Planning ahead makes sound sense
Pension planning - the earlier the better…
Saving for old age may seem desperately uncool for the young. But because of the way that pensions work, the earlier you start - and however modest your original savings are, the greater the likely pension you will collect upon retirement. The problem is that when you are about 20 years old, retirement (and old age) seem a long way off. There are more immediate demands on your wallet or purse - and retirement seems a long way off.
But the world is changing. Twenty years ago or more people were predicting that the advent of computers would mean that there would be little need to work and that we would all enjoy enormous amounts of leisure time. The truth has proved to be different.

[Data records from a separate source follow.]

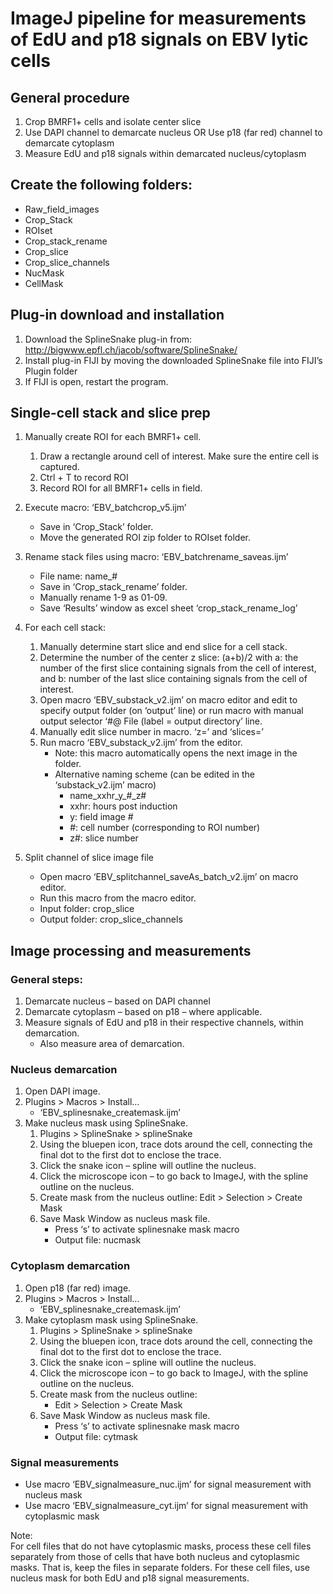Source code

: # ImageJ pipeline for measurements of EdU and p18 signals on EBV lytic cells

## General procedure
1. Crop BMRF1+ cells and isolate center slice
2. Use DAPI channel to demarcate nucleus
OR
Use p18 (far red) channel to demarcate cytoplasm
3. Measure EdU and p18 signals within demarcated nucleus/cytoplasm

## Create the following folders:
* Raw_field_images
* Crop_Stack
* ROIset
* Crop_stack_rename
* Crop_slice
* Crop_slice_channels
* NucMask
* CellMask

## Plug-in download and installation
1. Download the SplineSnake plug-in from: http://bigwww.epfl.ch/jacob/software/SplineSnake/
2. Install plug-in FIJI by moving the downloaded SplineSnake file into FIJI’s Plugin folder
3. If FIJI is open, restart the program.

## Single-cell stack and slice prep
1. Manually create ROI for each BMRF1+ cell.
    1. Draw a rectangle around cell of interest. Make sure the entire cell is captured.
    2. Ctrl + T to record ROI
    3. Record ROI for all BMRF1+ cells in field.
2. Execute macro: ‘EBV_batchcrop_v5.ijm’
    * Save in ‘Crop_Stack’ folder.
    * Move the generated ROI zip folder to ROIset folder.
3. Rename stack files using macro: ‘EBV_batchrename_saveas.ijm’
    * File name: name_#
    * Save in ‘Crop_stack_rename’ folder.
    * Manually rename 1-9 as 01-09.
    * Save ‘Results’ window as excel sheet ‘crop_stack_rename_log’
4. For each cell stack:
    1. Manually determine start slice and end slice for a cell stack.
    2. Determine the number of the center z slice:
(a+b)/2
with a: the number of the first slice containing signals from the cell of interest, and b: number of the last slice containing signals from the cell of interest.
    3. Open macro ‘EBV_substack_v2.ijm’ on macro editor and edit to specify output folder (on ‘output’ line) or run macro with manual output selector ‘#@ File (label = output directory’ line.
    4. Manually edit slice number in macro. ‘z=’ and ‘slices=’
    5. Run macro ‘EBV_substack_v2.ijm’ from the editor.
        * Note: this macro automatically opens the next image in the folder.
        * Alternative naming scheme (can be edited in the ‘substack_v2.ijm’ macro)
            * name_xxhr_y_#_z#
            * xxhr: hours post induction
            * y: field image #
            * \#: cell number (corresponding to ROI number)
            * z#: slice number

5. Split channel of slice image file
    * Open macro ‘EBV_splitchannel_saveAs_batch_v2.ijm’ on macro editor.
    * Run this macro from the macro editor.
    * Input folder: crop_slice
    * Output folder: crop_slice_channels

## Image processing and measurements
### General steps:
1. Demarcate nucleus – based on DAPI channel
2. Demarcate cytoplasm – based on p18 – where applicable.
3. Measure signals of EdU and p18 in their respective channels, within demarcation.
    * Also measure area of demarcation.

### Nucleus demarcation
1. Open DAPI image.
2. Plugins > Macros > Install…
    * ‘EBV_splinesnake_createmask.ijm’
3. Make nucleus mask using SplineSnake.
    1. Plugins > SplineSnake > splineSnake
    2. Using the bluepen icon, trace dots around the cell, connecting the final dot to the first dot to enclose the trace.
    3. Click the snake icon – spline will outline the nucleus.
    4. Click the microscope icon – to go back to ImageJ, with the spline outline on the nucleus.
    5. Create mask from the nucleus outline:
Edit > Selection > Create Mask
    6. Save Mask Window as nucleus mask file.
        * Press ‘s’ to activate splinesnake mask macro
        * Output file: nucmask

### Cytoplasm demarcation
1. Open p18 (far red) image.
2. Plugins > Macros > Install…
    * ‘EBV_splinesnake_createmask.ijm’
3. Make cytoplasm mask using SplineSnake.
    1. Plugins > SplineSnake > splineSnake
    2. Using the bluepen icon, trace dots around the cell, connecting the final dot to the first dot to enclose the trace.
    3. Click the snake icon – spline will outline the nucleus.
    4. Click the microscope icon – to go back to ImageJ, with the spline outline on the nucleus.
    5. Create mask from the nucleus outline:
        * Edit > Selection > Create Mask
    6. Save Mask Window as nucleus mask file.
        * Press ‘s’ to activate splinesnake mask macro
        * Output file: cytmask

### Signal measurements
* Use macro ‘EBV_signalmeasure_nuc.ijm’ for signal measurement with nucleus mask
* Use macro ‘EBV_signalmeasure_cyt.ijm’ for signal measurement with cytoplasmic mask

Note:  
For cell files that do not have cytoplasmic masks, process these cell files separately from those of cells that have both nucleus and cytoplasmic masks. That is, keep the files in separate folders. For these cell files, use nucleus mask for both EdU and p18 signal measurements.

Statutory retirement age has risen for the fist time since state pensions were introduced in 1908 when the retirement age was 70.
The value of pensions and the income they produce can fall as well as rise. You may get back less than you invested.
Recent reports show that today's young people can have an expectation of life far beyond that of previous generations. This means that they will work longer - and probably spend more time in retirement - to the point that they might spend almost as many years in retirement as they have done in work. At the same time as the population ages, we will have a situation where those in work are having to contribute more and more to pay the pensions of the retired. In this situation, the State will find it harder to provide adequate levels of support through the state pension.
For the generation that is now coming into the workplace, the importance of investment in a personal pension has never been greater.